For those interested in Nick Cerio's Kenpo (NCK) I compiled this listing of all the forms taught in the system.  Some of this information is scattered amongst various posts here on MT.  So I figured I would post it all in one place.  

*Kata     -     Origin*
Blocking Form 1  -  Stationary Blocking Set from Karazenpo Goshinjutsu
Blocking Form 2  -  Creation of Nick Cerio, based on BF1 with addition of foot movement
Blocking Form 3  -  Creation of Nick Cerio, BF2 but with extensions of blocks
Blocking Form 4  -  Creation of Nick Cerio, BF2 but with open handed blocks
Blocking Form 5  -  Creation of Nick Cerio, BF4 but with added hand strikes 
Pinan 1  -  Based on Taikyoku #1 of Kyokushin Kai
Pinan 2  -  Same "I" pattern as Pinan 1 but with Cerio Combinations 2,3 and 4 incorporated
Pinan 3  -  Same "I" pattern as Pinan 1 but with Cerio Combinations 5,6,7 and 8 incorporated
Cat 1  -  Based on Heinan Sandan of Kyokushin Kai
Cat 2  -  Based on Heinan Yondan of Kyokushin Kai
Cat 3  -  Creation of Nick Cerio, based on Heinan Series from Kyokushin Kai
Circle of the Tiger  -  Based on Katas 3,4 and 5 of Karazenpo Go Shinjutsu
Circle of the Leopard  -  Based on Kata 2 of Karazenpo Go Shinjutsu
Circle of the Panther  -  Based on Kata 7 of Karazenpo Go Shinjutsu
Statue of the Crane  -  Based on Kata 8 of Karazenpo Go Shinjutsu
Hansuki  -  Form presented to Nick Cerio by GM Bill Chun Sr.
Lin Wan Kune  -  Form presented to Nick Cerio by Sifu Gan Fong Chin 
Bassaï Daï  -  Form from Shotokan Karate
Empi  -  Form from Shotokan Karate
Konku Daï  -  Form from Shotokan Karate
Goju Shi Ho  -  Form from Shotokan Karate
Sanchin  -  Traditional Karate form 
Cerio No Kon Sho  -  Bo Form created by Nick Cerio
Cerio No Kon Dai  -  Bo Form created by Nick Cerio
Shushi No Kon Sho  -  Traditional Bo form (Master Shushi)
Suji No Kon Sho  -  Traditional Bo form
Kane Gawa Ni Cho Gama  -  Traditional Kama form
Matsu Higa No Sai  -  Traditional Sai form
Hama Higa No Tonfa  -  Traditional Tonfa form


----------



## Gentle Fist

In addition to the above I wanted to include the rank requirements for NCK as they were told to me upon promotion to the rank of Nidan.

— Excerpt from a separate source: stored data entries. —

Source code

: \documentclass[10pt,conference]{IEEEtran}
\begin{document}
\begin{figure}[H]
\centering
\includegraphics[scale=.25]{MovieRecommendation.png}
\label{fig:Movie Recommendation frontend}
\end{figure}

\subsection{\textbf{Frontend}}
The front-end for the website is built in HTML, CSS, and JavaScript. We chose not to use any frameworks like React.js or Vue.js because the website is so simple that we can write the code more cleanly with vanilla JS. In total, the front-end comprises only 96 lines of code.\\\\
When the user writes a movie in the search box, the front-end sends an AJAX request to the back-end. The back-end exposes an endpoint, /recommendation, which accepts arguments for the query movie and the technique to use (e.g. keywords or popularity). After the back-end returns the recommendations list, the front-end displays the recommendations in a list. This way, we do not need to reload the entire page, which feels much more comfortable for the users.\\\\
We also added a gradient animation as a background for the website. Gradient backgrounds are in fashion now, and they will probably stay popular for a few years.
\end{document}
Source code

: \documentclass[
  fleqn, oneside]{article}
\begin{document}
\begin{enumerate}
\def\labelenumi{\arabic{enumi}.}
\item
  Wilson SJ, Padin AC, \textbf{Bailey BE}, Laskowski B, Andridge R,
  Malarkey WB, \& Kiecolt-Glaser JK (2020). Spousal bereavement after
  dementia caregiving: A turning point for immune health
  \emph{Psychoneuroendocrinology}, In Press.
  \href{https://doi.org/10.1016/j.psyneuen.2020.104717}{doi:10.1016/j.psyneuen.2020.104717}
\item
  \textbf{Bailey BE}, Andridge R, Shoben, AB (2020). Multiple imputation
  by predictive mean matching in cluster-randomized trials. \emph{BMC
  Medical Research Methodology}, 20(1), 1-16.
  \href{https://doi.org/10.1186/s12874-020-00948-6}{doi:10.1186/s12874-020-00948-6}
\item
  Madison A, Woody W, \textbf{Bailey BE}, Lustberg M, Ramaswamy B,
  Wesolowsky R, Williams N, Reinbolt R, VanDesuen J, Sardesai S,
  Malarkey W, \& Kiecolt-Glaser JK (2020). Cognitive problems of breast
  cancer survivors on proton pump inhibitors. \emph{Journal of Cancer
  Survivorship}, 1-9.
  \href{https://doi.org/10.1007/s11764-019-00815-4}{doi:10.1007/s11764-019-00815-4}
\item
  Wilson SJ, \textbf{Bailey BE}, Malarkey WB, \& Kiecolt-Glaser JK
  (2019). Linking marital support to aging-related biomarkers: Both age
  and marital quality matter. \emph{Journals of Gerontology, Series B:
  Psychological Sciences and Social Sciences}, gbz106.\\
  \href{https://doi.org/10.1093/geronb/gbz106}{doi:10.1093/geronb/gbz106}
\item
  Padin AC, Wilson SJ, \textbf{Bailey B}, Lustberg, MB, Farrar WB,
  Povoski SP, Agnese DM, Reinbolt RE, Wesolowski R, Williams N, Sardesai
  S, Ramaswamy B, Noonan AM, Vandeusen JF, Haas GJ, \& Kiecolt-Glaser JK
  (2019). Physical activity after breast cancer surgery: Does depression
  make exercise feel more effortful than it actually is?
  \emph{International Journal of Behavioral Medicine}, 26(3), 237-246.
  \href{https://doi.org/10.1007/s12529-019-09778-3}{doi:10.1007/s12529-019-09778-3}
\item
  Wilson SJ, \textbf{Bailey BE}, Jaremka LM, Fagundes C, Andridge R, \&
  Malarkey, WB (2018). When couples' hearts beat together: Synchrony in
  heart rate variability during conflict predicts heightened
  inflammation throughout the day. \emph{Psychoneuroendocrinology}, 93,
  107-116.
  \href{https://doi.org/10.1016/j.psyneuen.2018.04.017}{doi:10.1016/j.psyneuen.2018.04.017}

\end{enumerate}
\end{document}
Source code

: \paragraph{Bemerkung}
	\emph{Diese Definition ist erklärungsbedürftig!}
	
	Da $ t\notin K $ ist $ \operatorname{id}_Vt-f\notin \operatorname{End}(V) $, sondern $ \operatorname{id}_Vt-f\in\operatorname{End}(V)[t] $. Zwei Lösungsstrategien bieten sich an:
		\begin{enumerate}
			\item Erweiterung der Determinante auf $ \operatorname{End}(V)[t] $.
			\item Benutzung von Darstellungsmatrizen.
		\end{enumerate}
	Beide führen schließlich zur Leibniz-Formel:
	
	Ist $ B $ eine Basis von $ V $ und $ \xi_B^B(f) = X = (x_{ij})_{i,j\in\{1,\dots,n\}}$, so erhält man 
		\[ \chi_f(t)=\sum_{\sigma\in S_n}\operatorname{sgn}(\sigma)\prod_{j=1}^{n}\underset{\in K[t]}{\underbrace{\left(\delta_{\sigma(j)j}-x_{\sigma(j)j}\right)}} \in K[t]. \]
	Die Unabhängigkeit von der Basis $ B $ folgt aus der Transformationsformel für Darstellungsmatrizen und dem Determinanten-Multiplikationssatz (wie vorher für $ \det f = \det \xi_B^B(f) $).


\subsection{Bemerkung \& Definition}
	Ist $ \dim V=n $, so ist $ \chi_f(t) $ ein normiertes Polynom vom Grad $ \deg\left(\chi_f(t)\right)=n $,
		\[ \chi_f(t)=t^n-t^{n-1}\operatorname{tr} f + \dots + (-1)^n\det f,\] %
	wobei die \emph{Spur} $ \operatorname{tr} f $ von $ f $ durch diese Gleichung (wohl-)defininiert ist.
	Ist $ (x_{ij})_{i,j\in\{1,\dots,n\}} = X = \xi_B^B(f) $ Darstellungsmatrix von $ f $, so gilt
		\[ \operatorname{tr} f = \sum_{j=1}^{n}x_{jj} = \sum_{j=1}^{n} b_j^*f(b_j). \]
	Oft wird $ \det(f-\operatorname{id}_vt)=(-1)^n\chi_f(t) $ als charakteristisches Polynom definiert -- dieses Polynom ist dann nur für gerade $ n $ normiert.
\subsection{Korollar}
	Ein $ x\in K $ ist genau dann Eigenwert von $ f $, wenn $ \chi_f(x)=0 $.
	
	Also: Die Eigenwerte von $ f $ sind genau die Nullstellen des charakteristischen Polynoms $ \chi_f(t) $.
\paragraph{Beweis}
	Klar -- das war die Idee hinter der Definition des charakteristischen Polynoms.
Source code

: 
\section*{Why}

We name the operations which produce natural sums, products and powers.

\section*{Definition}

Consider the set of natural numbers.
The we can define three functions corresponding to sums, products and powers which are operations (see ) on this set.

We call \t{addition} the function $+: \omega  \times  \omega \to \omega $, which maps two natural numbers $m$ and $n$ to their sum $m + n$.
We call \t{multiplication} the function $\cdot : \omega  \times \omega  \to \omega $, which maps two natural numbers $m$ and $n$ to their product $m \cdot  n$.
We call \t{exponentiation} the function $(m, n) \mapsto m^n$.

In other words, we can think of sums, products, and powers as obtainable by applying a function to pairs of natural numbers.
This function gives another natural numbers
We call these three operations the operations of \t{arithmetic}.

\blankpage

The final rank requirements were set forth by Professor Cerio prior to his death in October 1998.  The below listed requirements are in order by: Belt Color (Rank) - Forms, Combinations, Self Defense Techs. 

White Belt (9th Kyu) - New Student

Yellow Belt (8th Kyu) - Blocking Form #1 and #2, Combination #1, Checking the Storm, Battering Ram, Rotating Destruction "B", Downward Hammer 

Orange Belt (7th Kyu) - Pinan #1, Combination #2, #3, and #4, Buckling Branch, Bending Tree, Menacing Twirl, Hammering Vice, Fleeing Snake, Circling Armbar, Wrist Grab #10, and Rotating Destruction "A"

Purple Belt (6th Kyu) - Blocking Form #3, Pinan #2, Combination #5,#6,#7, and #8

Blue Belt (5th Kyu) - Pinan #3, Combination #9 and #10

Green Belt (4th Kyu) - Cat 1 and Cat 2, Combination #11 and #12, Sweeping Tiger, Dance of Death, Rotating Ram, Sword of Destruction, Preying Mantis Kick, 
Pressing Palms, Twisting Branch, Spinning Sword, Three Swords, Haka Dori, Tornado, and Circling Sword

Brown Belt (3rd Kyu) - Circle of the Tiger, Combination #13, #14, #15 and #16 

Brown Belt (2nd Kyu) - Shushi No Kon Sho, Combination #17, #18, and #19

Brown Belt (1st Kyu) - Cat 3, Combination #20, Tiger's Mouth, Returning Sword, Tiger Whips His Tail, Spinning Crane, Ripping Panther, Driving Ram, Mountain Cat, Raging Bull, Helping Hand, and Cyclone

Black Belt (1st Dan) - Statue of the Crane, Pressing Vice and Circling Snake 
Black Belt (2nd Dan) - Blocking Form #4, Circle of the Leopard, Lin Wan Kune, Cerio No Kon Sho
Black Belt (3rd Dan) - Bassaï Daï, Sanchin, Suji No Kon Sho, Kanegawa Ni Sho Gama
Black Belt (4th Dan) - Blocking Form #5, Empi, Cerio No Kon Dai, Matsu Higa No Saï
Black Belt (5th Dan) - Circle of the Panther, Konku Daï, Goju Shi Ho, Hama Higa No Tonfa

Black Belt (6th Dan) and (7th Dan) - No New Material, Promotion based on contribution to the art
Black Belt (8th Dan) - Highest Rank given out by Professor Cerio, no longer obtainable through the promotion process in Nick Cerio's Kenpo.


----------



## Buka

I miss Professor Cerio. I knew him when I was a younger man, knew a lot of his students, I knew his wife. I asked him a million questions. He was also the best Karate referee I have ever seen to this day. He missed _nothing_. 

To those of you that trained with him, I salute you.


----------



## Yondanchris

Thanks for sharing, as a previous (12 years ago) USSD student it's nice to see the roots of the system!


----------